Along the way, the Russo-Youngs made troubling decisions that no one can confront fully even now. It is, indeed, a nuclear family—one perhaps still waiting to explode.
Short takes:
Because the GOP has no shame and never has. Republican candidate Glenn Youngkin’s closing ad in the Virginia gubernatorial campaign, again trying to mobilize white voters’ panic about the critical race theory that is not being taught in their schools, is completely false. The ad steals a slide used by a Florida education scholar in a seminar intended to address the disproportionate suspensions of African American boys by asking adults to read critical race theory. It is being portrayed in the ad as instructions from McAuliffe about how students should be taught CRT. (Popular Information, October 31, 2021)

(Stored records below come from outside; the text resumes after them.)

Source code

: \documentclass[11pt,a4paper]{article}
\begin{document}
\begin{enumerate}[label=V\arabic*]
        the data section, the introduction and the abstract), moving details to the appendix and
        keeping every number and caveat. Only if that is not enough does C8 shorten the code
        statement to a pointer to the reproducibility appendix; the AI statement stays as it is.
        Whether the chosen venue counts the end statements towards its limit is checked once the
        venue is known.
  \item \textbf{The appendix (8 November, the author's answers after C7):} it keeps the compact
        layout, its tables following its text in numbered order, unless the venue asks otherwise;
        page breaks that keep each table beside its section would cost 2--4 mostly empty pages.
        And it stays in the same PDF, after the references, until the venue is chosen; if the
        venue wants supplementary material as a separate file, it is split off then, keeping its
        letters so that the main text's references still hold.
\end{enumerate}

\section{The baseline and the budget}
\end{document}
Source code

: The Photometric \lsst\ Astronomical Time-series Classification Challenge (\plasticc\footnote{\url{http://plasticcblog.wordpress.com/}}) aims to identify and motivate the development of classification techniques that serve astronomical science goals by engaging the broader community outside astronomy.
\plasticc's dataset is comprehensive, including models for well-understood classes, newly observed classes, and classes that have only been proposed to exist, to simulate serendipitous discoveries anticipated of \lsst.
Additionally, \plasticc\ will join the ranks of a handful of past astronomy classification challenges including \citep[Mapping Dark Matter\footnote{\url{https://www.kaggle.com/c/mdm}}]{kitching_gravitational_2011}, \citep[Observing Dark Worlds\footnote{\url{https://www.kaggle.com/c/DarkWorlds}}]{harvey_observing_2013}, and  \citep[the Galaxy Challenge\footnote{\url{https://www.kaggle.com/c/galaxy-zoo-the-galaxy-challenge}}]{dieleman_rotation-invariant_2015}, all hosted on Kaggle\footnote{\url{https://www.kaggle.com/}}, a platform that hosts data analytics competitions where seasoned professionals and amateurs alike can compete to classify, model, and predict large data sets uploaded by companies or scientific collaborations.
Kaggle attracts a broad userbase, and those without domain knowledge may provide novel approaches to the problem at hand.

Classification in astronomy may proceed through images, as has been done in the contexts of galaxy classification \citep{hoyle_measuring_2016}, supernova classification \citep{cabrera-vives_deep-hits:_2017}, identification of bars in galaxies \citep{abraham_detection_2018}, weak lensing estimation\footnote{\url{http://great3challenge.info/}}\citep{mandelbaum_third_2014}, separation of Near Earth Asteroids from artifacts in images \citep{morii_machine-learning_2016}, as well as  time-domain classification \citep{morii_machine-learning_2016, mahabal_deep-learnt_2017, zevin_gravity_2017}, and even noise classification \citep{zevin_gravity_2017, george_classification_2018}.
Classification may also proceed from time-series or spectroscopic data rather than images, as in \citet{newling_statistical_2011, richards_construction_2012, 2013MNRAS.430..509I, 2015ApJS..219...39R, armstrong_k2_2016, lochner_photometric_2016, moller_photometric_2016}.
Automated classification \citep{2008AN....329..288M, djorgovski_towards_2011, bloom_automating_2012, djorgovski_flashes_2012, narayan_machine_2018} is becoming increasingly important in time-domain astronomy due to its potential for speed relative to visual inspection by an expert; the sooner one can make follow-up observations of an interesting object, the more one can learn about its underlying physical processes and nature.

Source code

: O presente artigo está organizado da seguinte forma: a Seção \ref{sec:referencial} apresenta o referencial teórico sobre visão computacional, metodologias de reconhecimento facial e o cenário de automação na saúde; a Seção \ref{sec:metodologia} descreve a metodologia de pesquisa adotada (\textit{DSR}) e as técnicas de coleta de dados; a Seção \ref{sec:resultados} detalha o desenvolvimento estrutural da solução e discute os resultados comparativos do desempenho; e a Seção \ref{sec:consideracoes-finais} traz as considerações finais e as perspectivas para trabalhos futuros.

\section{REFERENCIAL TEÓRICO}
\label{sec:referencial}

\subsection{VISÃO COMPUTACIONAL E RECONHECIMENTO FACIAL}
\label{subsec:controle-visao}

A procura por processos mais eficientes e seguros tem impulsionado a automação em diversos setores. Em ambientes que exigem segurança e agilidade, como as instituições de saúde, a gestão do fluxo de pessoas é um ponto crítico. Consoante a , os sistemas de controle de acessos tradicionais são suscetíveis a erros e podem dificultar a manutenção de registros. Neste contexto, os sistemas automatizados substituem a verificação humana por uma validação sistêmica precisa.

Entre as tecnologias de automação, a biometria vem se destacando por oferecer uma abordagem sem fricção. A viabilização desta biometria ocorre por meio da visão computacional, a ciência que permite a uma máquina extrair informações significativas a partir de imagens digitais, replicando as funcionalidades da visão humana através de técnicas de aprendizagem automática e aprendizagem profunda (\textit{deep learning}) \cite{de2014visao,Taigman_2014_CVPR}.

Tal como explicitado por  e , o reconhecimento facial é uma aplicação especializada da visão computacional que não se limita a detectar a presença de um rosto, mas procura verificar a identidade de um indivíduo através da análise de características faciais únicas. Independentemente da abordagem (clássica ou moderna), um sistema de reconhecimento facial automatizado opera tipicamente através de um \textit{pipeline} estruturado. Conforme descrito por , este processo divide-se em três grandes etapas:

Because clothes do matter. It is generally a no-brainer to say that discussing a female politician’s appearance is sexist. But Tressie MacMillan Cottom asks us to rethink that since women's clothing is part of a performance, and Arizona Senator Kyrsten Sinema’s eclectic outfits speak volumes. “Her sartorial choices,” Cottom writes, “the denim vest, the bared arms, the chunky costume jewelry, the bright colors — are how she performs that ideology of independence and maverick-ness. (New York Times, October 29, 2021)
Because Joe Manchin is too corrupt for his own good. At The Washington Post, Helaine Olen speculates that Manchin may have just thrown Democrats into the Republican briar patch by torpedoing paid family leave. Why? “life difficult for federal workers in many ways,” Olen writes, “but he did one good thing for them: signing legislation granting federal workers access to 12 weeks of paid parental leave.” (October 28, 2021)
Such vivid memories of this case. It had a big impact on our decisions about family. I agree that there may be some self-delusion there. It was fascinating and painful to watch.
Wow. I am fascinated by this story and also that you have a personal connection to it. You write about it with tremendous insight and I will surely watch this movie. It is most interesting to me how the related acts of delusion and mendaciousness function in the tale. Being gay until very recently in this country meant having to lie all the time just to get along, both within families and in society at large. It is not surprising perhaps that dissembling would be an almost knee-jerk reaction to any threat to their hard-fought-for family.